Nathalia Guerrero Duque

01/08/2023 04h00

O que têm em comum uma evangélica negra feminista chamada de "demônio" no Brasil, uma adolescente trans que sofre discriminação na escola da Colômbia e uma mulher trans presa numa "clínica de conversão" contra a sua vontade no Equador? O que une essas três histórias é a proliferação do discurso de ódio contra mulheres e pessoas LGBTQIAP+, algo que tem avançado nos últimos anos na América Latina. Uma forma de discriminação sistemática, online e offline, com um impacto profundo na vida de pessoas reais, como as histórias desta série de reportagens.

Esta investigação jornalística transfronteiriça é uma parceria da Revista AzMina com os veículos Edición Cientonce (Equador), Manifiesta e Andariegas (Colômbia).

Entidades como as Nações Unidas definem o discurso de ódio como "discurso ofensivo dirigido a um grupo de indivíduos, que se baseia em características inerentes, como raça, religião ou gênero, e que pode pôr em perigo a paz social". Para a Unesco, o discurso de ódio pode "estereotipar, estigmatizar e utilizar linguagem depreciativa". Por causa da expansão das redes sociais, esse tipo de discurso se intensificou e compreende hoje também conteúdos ofensivos online. Isso gera um debate sobre a forma de combater essas violências sem limitar ou proibir a liberdade de expressão.

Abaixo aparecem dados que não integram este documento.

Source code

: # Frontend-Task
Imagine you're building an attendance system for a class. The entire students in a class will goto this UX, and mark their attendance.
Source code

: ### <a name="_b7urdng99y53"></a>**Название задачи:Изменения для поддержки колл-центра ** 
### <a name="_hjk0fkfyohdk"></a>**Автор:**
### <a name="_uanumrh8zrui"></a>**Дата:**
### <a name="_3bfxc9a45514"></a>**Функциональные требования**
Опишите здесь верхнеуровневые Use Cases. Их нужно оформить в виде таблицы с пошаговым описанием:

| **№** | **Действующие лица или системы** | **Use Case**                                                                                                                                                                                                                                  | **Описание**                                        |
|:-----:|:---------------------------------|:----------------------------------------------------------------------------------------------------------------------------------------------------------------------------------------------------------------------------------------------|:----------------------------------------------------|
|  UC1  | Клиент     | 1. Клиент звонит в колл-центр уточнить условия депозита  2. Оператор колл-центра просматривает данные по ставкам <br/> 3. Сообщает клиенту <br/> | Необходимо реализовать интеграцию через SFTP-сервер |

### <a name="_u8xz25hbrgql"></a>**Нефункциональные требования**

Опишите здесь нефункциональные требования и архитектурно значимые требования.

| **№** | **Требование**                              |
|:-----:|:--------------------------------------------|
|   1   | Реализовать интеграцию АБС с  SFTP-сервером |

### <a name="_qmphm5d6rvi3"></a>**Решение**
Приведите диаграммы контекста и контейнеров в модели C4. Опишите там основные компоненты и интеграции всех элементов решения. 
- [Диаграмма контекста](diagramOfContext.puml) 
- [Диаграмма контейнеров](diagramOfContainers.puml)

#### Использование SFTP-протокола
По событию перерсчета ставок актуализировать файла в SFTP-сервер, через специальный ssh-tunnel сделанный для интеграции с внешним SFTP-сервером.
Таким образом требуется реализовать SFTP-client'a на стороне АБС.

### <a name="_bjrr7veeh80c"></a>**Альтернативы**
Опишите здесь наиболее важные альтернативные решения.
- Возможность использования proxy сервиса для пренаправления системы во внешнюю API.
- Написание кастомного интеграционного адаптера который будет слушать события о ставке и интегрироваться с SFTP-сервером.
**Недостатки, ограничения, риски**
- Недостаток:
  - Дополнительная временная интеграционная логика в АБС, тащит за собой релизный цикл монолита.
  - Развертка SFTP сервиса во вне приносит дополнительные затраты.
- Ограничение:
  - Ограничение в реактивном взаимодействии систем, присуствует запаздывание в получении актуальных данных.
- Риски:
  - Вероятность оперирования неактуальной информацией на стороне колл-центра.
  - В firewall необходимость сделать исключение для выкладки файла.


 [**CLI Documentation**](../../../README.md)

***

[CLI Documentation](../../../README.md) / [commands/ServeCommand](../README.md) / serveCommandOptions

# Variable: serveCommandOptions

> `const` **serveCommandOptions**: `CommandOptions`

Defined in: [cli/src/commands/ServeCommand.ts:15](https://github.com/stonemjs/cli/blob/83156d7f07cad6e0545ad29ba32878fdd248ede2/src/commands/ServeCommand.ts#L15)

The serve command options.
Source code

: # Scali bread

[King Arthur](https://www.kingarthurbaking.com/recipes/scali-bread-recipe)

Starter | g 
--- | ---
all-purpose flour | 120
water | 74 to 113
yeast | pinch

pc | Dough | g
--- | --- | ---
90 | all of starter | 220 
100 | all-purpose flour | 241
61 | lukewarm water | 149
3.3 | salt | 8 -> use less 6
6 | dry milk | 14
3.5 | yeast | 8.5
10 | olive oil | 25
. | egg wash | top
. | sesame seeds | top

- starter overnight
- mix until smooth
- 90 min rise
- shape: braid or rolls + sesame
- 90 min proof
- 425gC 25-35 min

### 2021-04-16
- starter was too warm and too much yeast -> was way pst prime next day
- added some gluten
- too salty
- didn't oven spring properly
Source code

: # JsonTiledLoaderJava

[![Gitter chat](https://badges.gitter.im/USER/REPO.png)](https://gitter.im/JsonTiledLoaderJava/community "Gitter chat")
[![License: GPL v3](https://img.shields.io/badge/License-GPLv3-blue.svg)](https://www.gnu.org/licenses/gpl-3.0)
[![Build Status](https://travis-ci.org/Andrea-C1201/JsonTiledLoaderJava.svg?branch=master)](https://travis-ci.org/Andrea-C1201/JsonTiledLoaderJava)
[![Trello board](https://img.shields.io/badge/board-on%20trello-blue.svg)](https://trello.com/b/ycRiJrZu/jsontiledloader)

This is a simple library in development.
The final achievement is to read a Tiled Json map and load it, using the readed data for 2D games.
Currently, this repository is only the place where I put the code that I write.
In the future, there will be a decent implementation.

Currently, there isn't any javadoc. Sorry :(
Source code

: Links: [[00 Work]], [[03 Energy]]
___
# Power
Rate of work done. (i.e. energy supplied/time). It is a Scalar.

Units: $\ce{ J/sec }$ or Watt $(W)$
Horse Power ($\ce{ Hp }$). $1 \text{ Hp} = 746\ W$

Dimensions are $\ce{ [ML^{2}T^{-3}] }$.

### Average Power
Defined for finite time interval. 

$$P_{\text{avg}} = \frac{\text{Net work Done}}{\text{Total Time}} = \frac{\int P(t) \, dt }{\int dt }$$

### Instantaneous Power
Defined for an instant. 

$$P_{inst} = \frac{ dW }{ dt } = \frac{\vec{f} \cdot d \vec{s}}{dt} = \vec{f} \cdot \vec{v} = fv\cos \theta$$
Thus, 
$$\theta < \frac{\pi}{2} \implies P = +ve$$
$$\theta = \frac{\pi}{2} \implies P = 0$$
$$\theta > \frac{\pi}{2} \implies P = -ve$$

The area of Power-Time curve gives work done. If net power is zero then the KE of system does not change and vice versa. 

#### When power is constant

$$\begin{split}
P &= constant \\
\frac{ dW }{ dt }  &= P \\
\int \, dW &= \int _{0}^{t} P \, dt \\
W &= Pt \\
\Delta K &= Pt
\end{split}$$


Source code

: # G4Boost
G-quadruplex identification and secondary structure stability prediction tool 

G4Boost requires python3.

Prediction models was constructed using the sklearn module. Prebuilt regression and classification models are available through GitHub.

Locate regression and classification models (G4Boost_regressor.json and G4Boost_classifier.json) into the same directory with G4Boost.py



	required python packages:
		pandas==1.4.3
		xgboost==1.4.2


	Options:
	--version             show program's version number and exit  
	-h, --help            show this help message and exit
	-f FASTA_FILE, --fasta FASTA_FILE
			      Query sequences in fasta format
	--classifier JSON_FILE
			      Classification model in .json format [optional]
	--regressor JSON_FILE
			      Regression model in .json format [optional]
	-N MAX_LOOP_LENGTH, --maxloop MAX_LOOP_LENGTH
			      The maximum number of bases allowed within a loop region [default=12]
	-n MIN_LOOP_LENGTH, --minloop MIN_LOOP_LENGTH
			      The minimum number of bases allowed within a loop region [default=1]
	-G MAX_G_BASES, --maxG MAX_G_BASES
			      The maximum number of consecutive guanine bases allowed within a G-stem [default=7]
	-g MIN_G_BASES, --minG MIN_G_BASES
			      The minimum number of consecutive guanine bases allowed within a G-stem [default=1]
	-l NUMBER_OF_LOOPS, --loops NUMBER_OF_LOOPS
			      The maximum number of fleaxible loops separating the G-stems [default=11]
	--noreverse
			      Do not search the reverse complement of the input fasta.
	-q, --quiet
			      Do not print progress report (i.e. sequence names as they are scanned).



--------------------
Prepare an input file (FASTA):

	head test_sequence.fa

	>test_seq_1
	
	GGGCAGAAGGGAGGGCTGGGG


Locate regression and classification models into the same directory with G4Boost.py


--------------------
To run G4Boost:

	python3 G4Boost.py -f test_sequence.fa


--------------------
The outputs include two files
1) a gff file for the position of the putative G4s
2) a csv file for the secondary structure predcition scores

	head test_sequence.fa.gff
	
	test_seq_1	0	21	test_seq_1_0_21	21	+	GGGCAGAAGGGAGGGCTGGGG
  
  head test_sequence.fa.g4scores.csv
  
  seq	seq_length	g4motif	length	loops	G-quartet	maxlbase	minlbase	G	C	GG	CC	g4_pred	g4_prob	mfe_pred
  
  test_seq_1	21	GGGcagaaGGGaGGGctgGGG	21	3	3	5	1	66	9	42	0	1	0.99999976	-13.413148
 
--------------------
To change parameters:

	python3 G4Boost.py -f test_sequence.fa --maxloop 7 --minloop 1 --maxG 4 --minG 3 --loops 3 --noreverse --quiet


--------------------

Este trabalho jornalístico identificou estratégias narrativas comuns no Brasil, na Colômbia e no Equador, de discriminação contra mulheres e populações diversas e seus direitos fundamentais. Analisamos as redes sociais de perfis representativos de grupos que disseminam o ódio. Eles recorrem a narrativas que colocam crianças como "vítimas de sexualização" ou "doutrinação", usando hashtags como #ConMisHijosNoTeMetas (não mexa com meus filhos), semelhante ao movimento Escola Sem Partido, no Brasil.

Personalidades públicas e associações religiosas contrárias aos direitos das mulheres ou pessoas LGBTQIAP+ atribuem os avanços que ocorrem em diversidade e justiça sexual e reprodutiva à famigerada "ideologia de gênero". E equiparam o aborto à morte, ao assassinato e/ou ao genocídio, incitando à proibição total da interrupção da gravidez. Nos três países, constatamos a presença de material pedagógico contra o aborto baseado em preceitos cristãos.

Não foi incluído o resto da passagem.